__Problem description__.
The output should be all lines of the entries below in which the word "vector" occurs.

>>

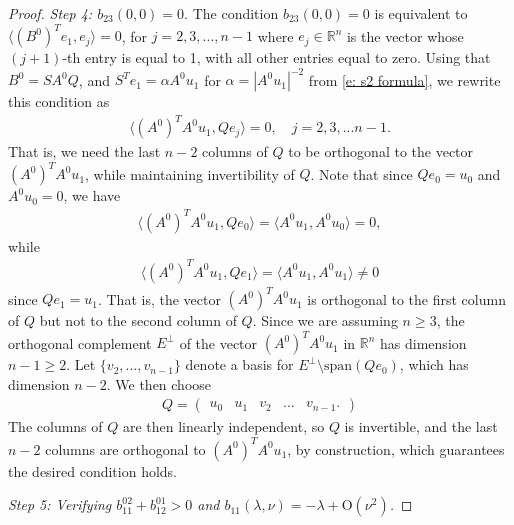 \documentclass[11pt]{article}
\newcommand{\R}{\mathbb{R}}
\newcommand{\spn}{\text{\span}}
\numberwithin{equation}{section}
\numberwithin{prop}{section}
\renewcommand{\spn}{\mathrm{span}}
\newcommand{\bigo}{\mathrm{O}}
\begin{document}
\begin{proof}
	\emph{Step 4: $b_{23}(0,0) = 0$}. The condition $b_{23}(0,0) = 0$ is equivalent to $\langle (B^0)^T e_1, e_j \rangle = 0$, for $j = 2, 3, ..., n-1$ where $e_j \in \R^n$ is the vector whose $(j+1)$-th entry is equal to 1, with all other entries equal to zero. Using that $B^0 = S A^0 Q$, and $S^T e_1 = \alpha A^0 u_1$ for $\alpha = |A^0 u_1|^{-2}$ from \eqref{e: s2 formula}, we rewrite this condition as 
	\begin{align}
	\langle (A^0)^T A^0 u_1, Q e_j \rangle = 0, \quad j = 2, 3, ... n-1. \label{e: normal form li step 4}
	\end{align}
	That is, we need the last $n-2$ columns of $Q$ to be orthogonal to the vector $(A^0)^T A^0 u_1$, while maintaining invertibility of $Q$. Note that since $Q e_0 = u_0$ and $A^0 u_0 = 0$, we have
	\begin{align*}
	\langle (A^0)^T A^0 u_1, Q e_0 \rangle = \langle A^0 u_1, A^0 u_0 \rangle = 0,
	\end{align*}
	while
	\begin{align*}
	\langle (A^0)^T A^0 u_1, Q e_1 \rangle = \langle A^0 u_1, A^0 u_1 \rangle \neq 0
	\end{align*}
	since $Q e_1 = u_1$. That is, the vector $(A^0)^T A^0 u_1$ is orthogonal to the first column of $Q$ but not to the second column of $Q$. Since we are assuming $n \geq 3$, the orthogonal complement $E^\perp$ of the vector $(A^0)^T A^0 u_1$ in $\R^n$ has dimension $n-1 \geq 2$. Let $\{ v_2, ..., v_{n-1}\}$ denote a basis for $E^\perp \setminus \spn (Q e_0)$, which has dimension $n-2$. We then choose
	\begin{align}
	Q = \begin{pmatrix} 
	u_0 & u_1 & v_2 & ... & v_{n-1}.
	\end{pmatrix}
	\end{align}
	The columns of $Q$ are then linearly independent, so $Q$ is invertible, and the last $n-2$ columns are orthogonal to $(A^0)^T A^0 u_1$, by construction, which guarantees the desired condition holds. 
	
	
	\emph{Step 5: Verifying $b_{11}^{02} + b_{12}^{01} > 0$ and $b_{11}(\lambda, \nu) = -\lambda+ \bigo(\nu^2)$.} 
	

\end{proof}
\end{document}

<<

__Answer to this problem__.
	\emph{Step 4: $b_{23}(0,0) = 0$}. The condition $b_{23}(0,0) = 0$ is equivalent to $\langle (B^0)^T e_1, e_j \rangle = 0$, for $j = 2, 3, ..., n-1$ where $e_j \in \R^n$ is the vector whose $(j+1)$-th entry is equal to 1, with all other entries equal to zero. Using that $B^0 = S A^0 Q$, and $S^T e_1 = \alpha A^0 u_1$ for $\alpha = |A^0 u_1|^{-2}$ from \eqref{e: s2 formula}, we rewrite this condition as 
	That is, we need the last $n-2$ columns of $Q$ to be orthogonal to the vector $(A^0)^T A^0 u_1$, while maintaining invertibility of $Q$. Note that since $Q e_0 = u_0$ and $A^0 u_0 = 0$, we have
	since $Q e_1 = u_1$. That is, the vector $(A^0)^T A^0 u_1$ is orthogonal to the first column of $Q$ but not to the second column of $Q$. Since we are assuming $n \geq 3$, the orthogonal complement $E^\perp$ of the vector $(A^0)^T A^0 u_1$ in $\R^n$ has dimension $n-1 \geq 2$. Let $\{ v_2, ..., v_{n-1}\}$ denote a basis for $E^\perp \setminus \spn (Q e_0)$, which has dimension $n-2$. We then choose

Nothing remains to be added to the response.